Namun, secercah harapan muncul kembali di musim 2011/2012 ini ketika Die Rotten
melaju hingga ke final DFB Pokal dan Liga Champion. Ketika Muenchen dikalahkan
oleh Dortmund 5-2 di final DFB minggu lalu, maka mau tak mau Liga Champion
adalah satu-satunya harapan. Sekaligus sebagai penebus kegagalan dua tahun
lalu.
Kali ini, “Robbery” utuh, tidak kekurangan satu
apapun. Final yang dihelat di kandang sendiri menjadi pemacu tambahan untuk
mempersembahkan trofi yang sudah dinanti penggemar mereka selama 11 tahun. Apalagi
lawan yang dihadapi “hanya” Chelsea yang tidak sekuat Real Madrid dan
Barcelona.
Semua mata pun tertuju ke Allianz Arena pada Minggu
(20/5) dini hari tadi (Sabtu malam waktu Jerman). Siapa gerangan yang menjadi
raja Eropa tahun ini, apakah Muenchen untuk kelima kalinya, ataukah Chelsea
untuk kali pertama. Seperti biasa, kita bisa saksikan di layar RCTI dini hari
tadi, Lahm dkk. mendominasi pertandingan. Puluhan peluang dihasilkan dari kaki Mario
Gomez, Thomas Mueller, dan tentu saja: Robben dan Ribery.

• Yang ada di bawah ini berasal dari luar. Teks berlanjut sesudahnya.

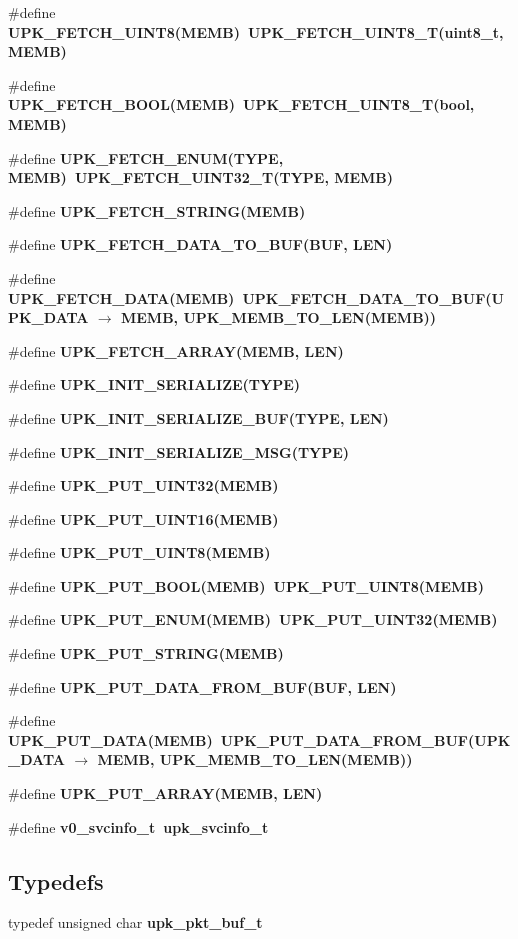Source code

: \begin{CompactItemize}
\#define \bf{UPK\_\-FETCH\_\-UINT8}(MEMB)~UPK\_\-FETCH\_\-UINT8\_\-T(uint8\_\-t, MEMB)
\item 
\#define \bf{UPK\_\-FETCH\_\-BOOL}(MEMB)~UPK\_\-FETCH\_\-UINT8\_\-T(bool, MEMB)
\item 
\#define \bf{UPK\_\-FETCH\_\-ENUM}(TYPE, MEMB)~UPK\_\-FETCH\_\-UINT32\_\-T(TYPE, MEMB)
\item 
\#define \bf{UPK\_\-FETCH\_\-STRING}(MEMB)
\item 
\#define \bf{UPK\_\-FETCH\_\-DATA\_\-TO\_\-BUF}(BUF, LEN)
\item 
\#define \bf{UPK\_\-FETCH\_\-DATA}(MEMB)~UPK\_\-FETCH\_\-DATA\_\-TO\_\-BUF(UPK\_\-DATA $\rightarrow$ MEMB, UPK\_\-MEMB\_\-TO\_\-LEN(MEMB))
\item 
\#define \bf{UPK\_\-FETCH\_\-ARRAY}(MEMB, LEN)
\item 
\#define \bf{UPK\_\-INIT\_\-SERIALIZE}(TYPE)
\item 
\#define \bf{UPK\_\-INIT\_\-SERIALIZE\_\-BUF}(TYPE, LEN)
\item 
\#define \bf{UPK\_\-INIT\_\-SERIALIZE\_\-MSG}(TYPE)
\item 
\#define \bf{UPK\_\-PUT\_\-UINT32}(MEMB)
\item 
\#define \bf{UPK\_\-PUT\_\-UINT16}(MEMB)
\item 
\#define \bf{UPK\_\-PUT\_\-UINT8}(MEMB)
\item 
\#define \bf{UPK\_\-PUT\_\-BOOL}(MEMB)~UPK\_\-PUT\_\-UINT8(MEMB)
\item 
\#define \bf{UPK\_\-PUT\_\-ENUM}(MEMB)~UPK\_\-PUT\_\-UINT32(MEMB)
\item 
\#define \bf{UPK\_\-PUT\_\-STRING}(MEMB)
\item 
\#define \bf{UPK\_\-PUT\_\-DATA\_\-FROM\_\-BUF}(BUF, LEN)
\item 
\#define \bf{UPK\_\-PUT\_\-DATA}(MEMB)~UPK\_\-PUT\_\-DATA\_\-FROM\_\-BUF(UPK\_\-DATA $\rightarrow$ MEMB, UPK\_\-MEMB\_\-TO\_\-LEN(MEMB))
\item 
\#define \bf{UPK\_\-PUT\_\-ARRAY}(MEMB, LEN)
\item 
\#define \bf{v0\_\-svcinfo\_\-t}~\bf{upk\_\-svcinfo\_\-t}
\end{CompactItemize}
\subsection*{Typedefs}
\begin{CompactItemize}
\item 
typedef unsigned char \bf{upk\_\-pkt\_\-buf\_\-t}
\end{CompactItemize}
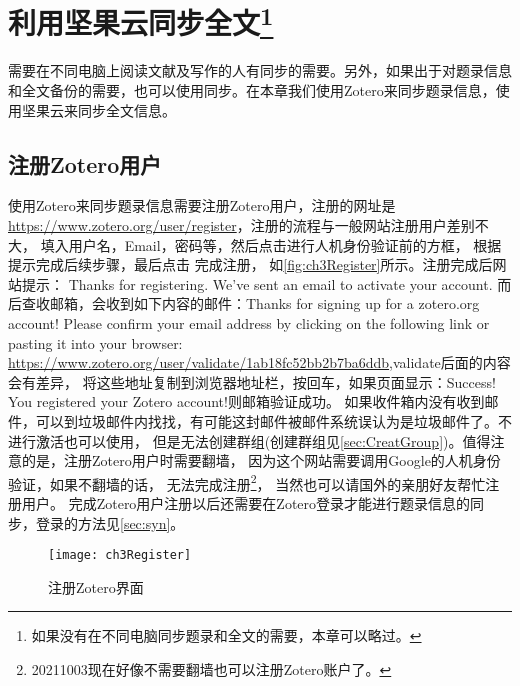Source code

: \documentclass[cn,11pt,chinese]{elegantbook}
\begin{document}
	\chapter[利用坚果云同步全文]{利用坚果云同步全文\footnote{如果没有在不同电脑同步题录和全文的需要，本章可以略过。}}\label{ch:syn}		
		需要在不同电脑上阅读文献及写作的人有同步的需要。另外，如果出于对题录信息和全文备份的需要，也可以使用同步。在本章我们使用Zotero来同步题录信息，使用坚果云来同步全文信息。
			\section{注册Zotero用户}\label{sec:zotReg}
		使用Zotero来同步题录信息需要注册Zotero用户，注册的网址是\url{https://www.zotero.org/user/register}，注册的流程与一般网站注册用户差别不大，
		填入用户名，Email，密码等，然后点击进行人机身份验证前的方框，
		根据提示完成后续步骤，最后点击 完成注册，
		如\autoref{fig:ch3Register}所示。注册完成后网站提示：
		Thanks for registering. We’ve sent an email to activate your account.
		而后查收邮箱，会收到如下内容的邮件：Thanks for signing up for a zotero.org account! Please confirm your email address 
		by clicking on the following link or pasting it into your browser: 
		\url{https://www.zotero.org/user/validate/1ab18fc52bb2b7ba6ddb},validate后面的内容会有差异，
		将这些地址复制到浏览器地址栏，按回车，如果页面显示：Success! You registered your Zotero account!则邮箱验证成功。
		如果收件箱内没有收到邮件，可以到垃圾邮件内找找，有可能这封邮件被邮件系统误认为是垃圾邮件了。不进行激活也可以使用，
		但是无法创建群组(创建群组见\cref{sec:CreatGroup})。值得注意的是，注册Zotero用户时需要翻墙，
		因为这个网站需要调用Google的人机身份验证，如果不翻墙的话，
		无法完成注册\footnote{20211003现在好像不需要翻墙也可以注册Zotero账户了。}，
		当然也可以请国外的亲朋好友帮忙注册用户。
		完成Zotero用户注册以后还需要在Zotero登录才能进行题录信息的同步，登录的方法见\cref{sec:syn}。
		\begin{figure}[htbp]
			\centering
			\texttt{[image: ch3Register]}
			\caption{注册Zotero界面}
			\label{fig:ch3Register}
		\end{figure}
		
\end{document}
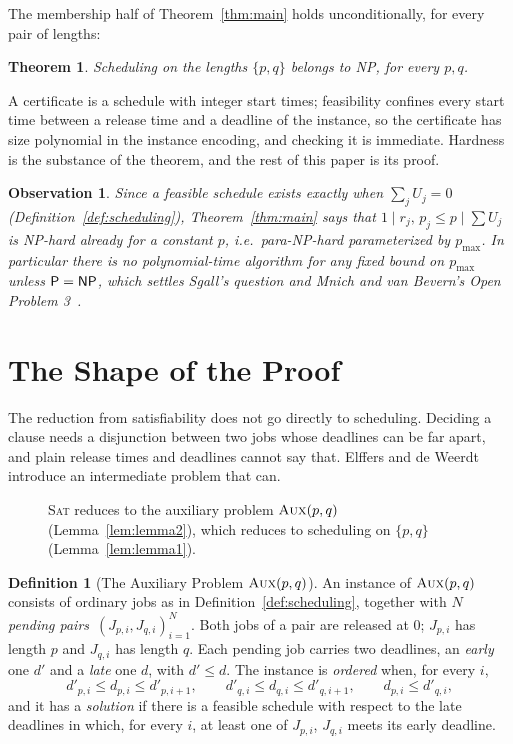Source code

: \documentclass[11pt,a4paper]{article}
\newtheorem{theorem}{Theorem}
\newtheorem{observation}{Observation}
\theoremstyle{definition}
\newtheorem{definition}{Definition}
\newcommand{\AUX}{\textsc{Aux}}
\newcommand{\pmax}{p_{\max}}
\newcommand{\NP}{\textnormal{\textsf{NP}}}
\newcommand{\SAT}{\textsc{Sat}}
\begin{document}
The membership half of Theorem~\ref{thm:main} holds unconditionally, for every pair
of lengths:

\begin{theorem}
Scheduling on the lengths $\{p,q\}$ belongs to \NP, for every $p,q$.
\end{theorem}

A certificate is a schedule with integer start times; feasibility confines
every start time between a release time and a deadline of the instance, so
the certificate has size polynomial in the instance encoding, and checking it is
immediate. Hardness is the substance of the theorem, and the rest of this
paper is its proof.

\begin{observation}
\label{obs:paranphard}
Since a feasible schedule exists exactly when $\sum_j U_j=0$
(Definition~\ref{def:scheduling}), Theorem~\ref{thm:main} says that $1\mid r_j,\,p_j\le
p\mid\sum U_j$ is \NP-hard already for a \emph{constant} $p$, i.e.\
\textnormal{\textsf{para-NP}}-hard parameterized by $\pmax$. In particular
there is no polynomial-time algorithm for any fixed bound on $\pmax$ unless
$\textsf{P}=\NP$, which settles Sgall's question and Mnich and van Bevern's
Open Problem 3~\cite{Sgall12,Mnich18}.
\end{observation}

\section{The Shape of the Proof}

The reduction from satisfiability does not go directly to scheduling.
Deciding a clause needs a disjunction between two jobs whose deadlines can be
far apart, and plain release times and deadlines cannot say that. Elffers and
de Weerdt introduce an intermediate problem that can.

\begin{figure}[h]
\centering

\caption{\SAT{} reduces to the auxiliary problem $\AUX(p,q)$ (Lemma~\ref{lem:lemma2}),
which reduces to scheduling on $\{p,q\}$ (Lemma~\ref{lem:lemma1}).}
\label{fig:shape}
\end{figure}

\begin{definition}[The Auxiliary Problem $\AUX(p,q)$]
\label{def:aux}
An instance of $\AUX(p,q)$ consists of ordinary jobs as in
Definition~\ref{def:scheduling}, together with $N$ \emph{pending pairs}~$(J_{p,i},J_{q,i})_{i=1}^N$. Both jobs of a pair are released at $0$; $J_{p,i}$
has length $p$ and $J_{q,i}$ has length $q$. Each pending job carries two
deadlines, an \emph{early} one $d'$ and a \emph{late} one $d$, with
$d'\le d$. The instance is \emph{ordered} when, for every $i$,
\[
  d'_{p,i}\le d_{p,i}\le d'_{p,i+1}, \qquad
  d'_{q,i}\le d_{q,i}\le d'_{q,i+1}, \qquad
  d_{p,i}\le d'_{q,i},
\]
and it has a \emph{solution} if there is a feasible schedule with respect to
the late deadlines in which, for every $i$, at least one of $J_{p,i}$,
$J_{q,i}$ meets its early deadline.
\end{definition}
\end{document}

Pertahanan Chelsea agak sulit ditembus meski tanpa
kehadiran John Terry. Lini tengah The Blues pun tak mampu meredam Bastian
Schweinsteiger dan Toni Kroos karena tak ada lagi Ramires seperti ketika
menghadapi Barcelona. Praktis, Chelsea tak punya peluang berarti karena bek-bek
Bayern juga sangat disiplin.
Allianz Arena pun seolah ingin menjadi saksi sisi
dramatis babak final. Gol baru tercipta di sepuluh menit akhir pertandingan. Thomas
Mueller membuat gembira suporternya dengan tandukannya di depan gawang Petr
Cech pada menit ke 82. Seolah hasil itu sudah cukup, sang pencetak gol ditarik
beberapa menit kemudian untuk diganti dengan Daniel van Buyten.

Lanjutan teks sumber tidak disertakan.